• If government neglects OFWs, who will take care of them?

    3
    Emeterio Sd. Perez

    Emeterio Sd. Perez

    BECAUSE of an interruption that Due Diligencer cannot ignore, the distribution of cash dividends declared by Philippine Long Distance Telephone Co., as promised in Monday’s piece, will have to wait.

    Instead, it is giving today’s space to an overseas Filipino worker (OFW) who wrote to say his/her—gender not known—piece on Due Diligencer’s “Foreign investments causing peso’s fall?” which appeared in this space on August 17.

    In his/her comment on August 18, he/she lamented the government’s lack, or absence, of concern for them, noting Due Diligencer’s report on the dollar remittances of foreign stockholders of listed companies.
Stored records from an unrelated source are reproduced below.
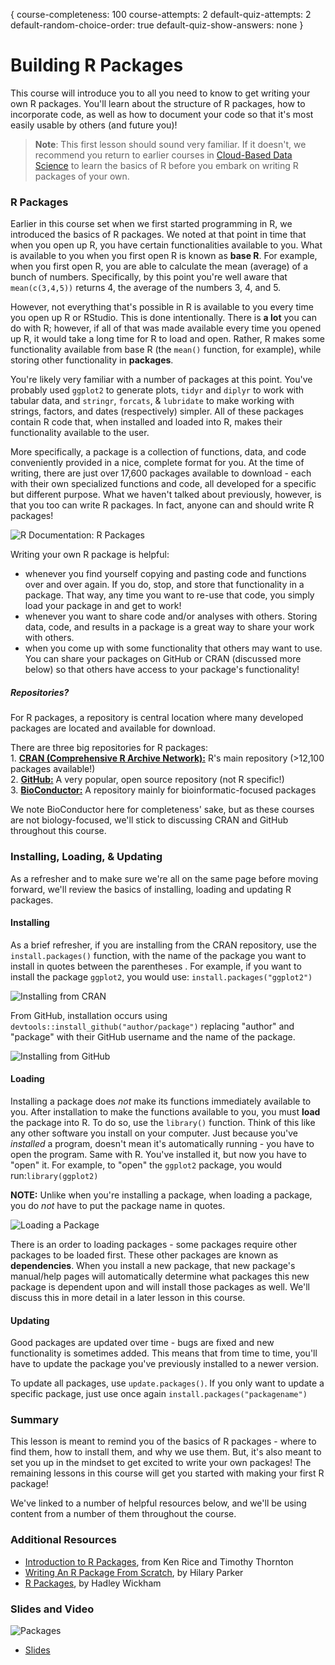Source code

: {
course-completeness: 100
course-attempts: 2
default-quiz-attempts: 2
default-random-choice-order: true
default-quiz-show-answers: none
}

# Building R Packages

<!-- Google Slide ID -->
<!-- 1fueR3mDU3mGjq0qemekAalmbeYop4_I_7Z9CPHW7fcY -->

<!-- Include a slide PNG with Page_ID from this Slide Deck: -->
<!-- ![](https://docs.google.com/presentation/d/1fueR3mDU3mGjq0qemekAalmbeYop4_I_7Z9CPHW7fcY/export/png?id=1fueR3mDU3mGjq0qemekAalmbeYop4_I_7Z9CPHW7fcY&pageid=PAGE_ID) -->
<!-- or use  `didactr::gs_slide_df("SLIDEID")$png_markdown` -->

This course will introduce you to all you need to know to get writing your own R packages. You'll learn about the structure of R packages, how to incorporate code, as well as how to document your code so that it's most easily usable by others (and future you)!

> **Note**: This first lesson should sound very familiar. If it doesn't, we recommend you return to earlier courses in [Cloud-Based Data Science](https://leanpub.com/universities/set/jhu/chromebook-data-science) to learn the basics of R before you embark on writing R packages of your own.


### R Packages

Earlier in this course set when we first started programming in R, we introduced the basics of R packages. We noted at that point in time that when you open up R, you have certain functionalities available to you. What is available to you when you first open R is known as **base R**. For example, when you first open R, you are able to calculate the mean (average) of a bunch of numbers. Specifically, by this point you're well aware that `mean(c(3,4,5))` returns 4, the average of the numbers 3, 4, and 5.

However, not everything that's possible in R is available to you every time you open up R or RStudio. This is done intentionally. There is **a lot** you can do with R; however, if all of that was made available every time you opened up R, it would take a long time for R to load and open. Rather, R makes some functionality available from base R (the `mean()` function, for example), while storing other functionality in **packages**.

You're likely very familiar with a number of packages at this point. You've probably used `ggplot2` to generate plots, `tidyr` and `diplyr` to work with tabular data, and `stringr`, `forcats`, & `lubridate` to make working with strings, factors, and dates (respectively) simpler. All of these packages contain R code that, when installed and loaded into R, makes their functionality available to the user.  

More specifically, a package is a collection of functions, data, and code conveniently provided in a nice, complete format for you. At the time of writing, there are just over 17,600 packages available to download - each with their own specialized functions and code, all developed for a specific but different purpose. What we haven't talked about previously, however, is that you too can write R packages. In fact, anyone can and should write R packages!


![R Documentation: R Packages](https://docs.google.com/presentation/d/1fueR3mDU3mGjq0qemekAalmbeYop4_I_7Z9CPHW7fcY/export/png?id=1fueR3mDU3mGjq0qemekAalmbeYop4_I_7Z9CPHW7fcY&pageid=g5cdfd9360d_0_244)

Writing your own R package is helpful:

* whenever you find yourself copying and pasting code and functions over and over again. If you do, stop, and store that functionality in a package. That way, any time you want to re-use that code, you simply load your package in and get to work!
* whenever you want to share code and/or analyses with others. Storing data, code, and results in a package is a great way to share your work with others.
* when you come up with some functionality that others may want to use. You can share your packages on GitHub or CRAN (discussed more below) so that others have access to your package's functionality!


##### Repositories?

For R packages, a repository is central location where many developed packages are located and available for download.

There are three big repositories for R packages:  
    1. [**CRAN (Comprehensive R Archive Network):**](https://cran.r-project.org/web/packages/) R's main repository (>12,100 packages available!)  
    2. [**GitHub:**](https://github.com/collections) A very popular, open source repository (not R specific!)  
    3. [**BioConductor:**](https://bioconductor.org/packages/release/BiocViews.html#___Software) A repository mainly for bioinformatic-focused packages   

We note BioConductor here for completeness' sake, but as these courses are not biology-focused, we'll stick to discussing CRAN and GitHub throughout this course.

### Installing, Loading, & Updating

As a refresher and to make sure we're all on the same page before moving forward, we'll review the basics of installing, loading and updating R packages.

#### Installing

As a brief refresher, if you are installing from the CRAN repository, use the `install.packages()` function, with the name of the package you want to install in quotes between the parentheses . For example, if you want to install the package `ggplot2`, you would use: `install.packages("ggplot2")`  


![Installing from CRAN](https://docs.google.com/presentation/d/1fueR3mDU3mGjq0qemekAalmbeYop4_I_7Z9CPHW7fcY/export/png?id=1fueR3mDU3mGjq0qemekAalmbeYop4_I_7Z9CPHW7fcY&pageid=g5cdfd9360d_0_162)

From GitHub, installation occurs using `devtools::install_github("author/package")` replacing "author" and "package" with their GitHub username and the name of the package.


![Installing from GitHub](https://docs.google.com/presentation/d/1fueR3mDU3mGjq0qemekAalmbeYop4_I_7Z9CPHW7fcY/export/png?id=1fueR3mDU3mGjq0qemekAalmbeYop4_I_7Z9CPHW7fcY&pageid=g5cdfd9360d_0_84)

#### Loading

Installing a package does *not* make its functions immediately available to you. After installation to make the functions available to you, you must **load** the package into R. To do so, use the `library()` function. Think of this like any other software you install on your computer. Just because you've *installed* a program, doesn't mean it's automatically running - you have to open the program. Same with R. You've installed it, but now you have to "open" it. For example, to "open" the `ggplot2` package, you would run:`library(ggplot2)`

**NOTE:** Unlike when you're installing a package, when loading a package, you do *not* have to put the package name in quotes.


![Loading a Package](https://docs.google.com/presentation/d/1fueR3mDU3mGjq0qemekAalmbeYop4_I_7Z9CPHW7fcY/export/png?id=1fueR3mDU3mGjq0qemekAalmbeYop4_I_7Z9CPHW7fcY&pageid=g5cdfd9360d_0_320)

There is an order to loading packages - some packages require other packages to be loaded first. These other packages are known as **dependencies**. When you install a new package, that new package's manual/help pages will automatically determine what packages this new package is dependent upon and will install those packages as well. We'll discuss this in more detail in a later lesson in this course.


#### Updating

Good packages are updated over time - bugs are fixed and new functionality is sometimes added. This means that from time to time, you'll have to update the package you've previously installed to a newer version.

To update all packages, use `update.packages()`. If you only want to update a specific package, just use once again `install.packages("packagename")`


### Summary

This lesson is meant to remind you of the basics of R packages - where to find them, how to install them, and why we use them. But, it's also meant to set you up in the mindset to get excited to write your own packages! The remaining lessons in this course will get you started with making your first R package!

We've linked to a number of helpful resources below, and we'll be using content from a number of them throughout the course.

### Additional Resources

- [Introduction to R Packages](http://faculty.washington.edu/kenrice/rintro/sess08.pdf), from Ken Rice and Timothy Thornton
- [Writing An R Package From Scratch](https://hilaryparker.com/2014/04/29/writing-an-r-package-from-scratch/), by Hilary Parker
- [R Packages](http://r-pkgs.had.co.nz/), by Hadley Wickham


### Slides and Video

![Packages](https://www.youtube.com/watch?v=HpolN_i5Kbw)

- [Slides](https://docs.google.com/presentation/d/1fueR3mDU3mGjq0qemekAalmbeYop4_I_7Z9CPHW7fcY/edit?usp=sharing)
The OFW is right.

    The government cares more for big businesses that gamble their money by contributing to politicians’ election campaigns hoping that when their bets win, they would have some powers to rely on when the time for them to collect comes.

    It really is unfortunate that OFWs have always wanted to be heard but their voices have never been heard. They need a proper forum to ventilate their complaints against government policies that are detrimental to their well-being but don’t have any, yet.

    Yes, the OFW who identified himself as “Supsupin” is correct in criticizing government planners for taking more care of foreign investors by giving them tax incentives, such as tax holidays, but have never had any for Filipino workers in other countries who, by remitting their dollar earnings to their families, contribute to the country’s foreign exchange reserves. Will the government pay attention to the OFWs’ plight?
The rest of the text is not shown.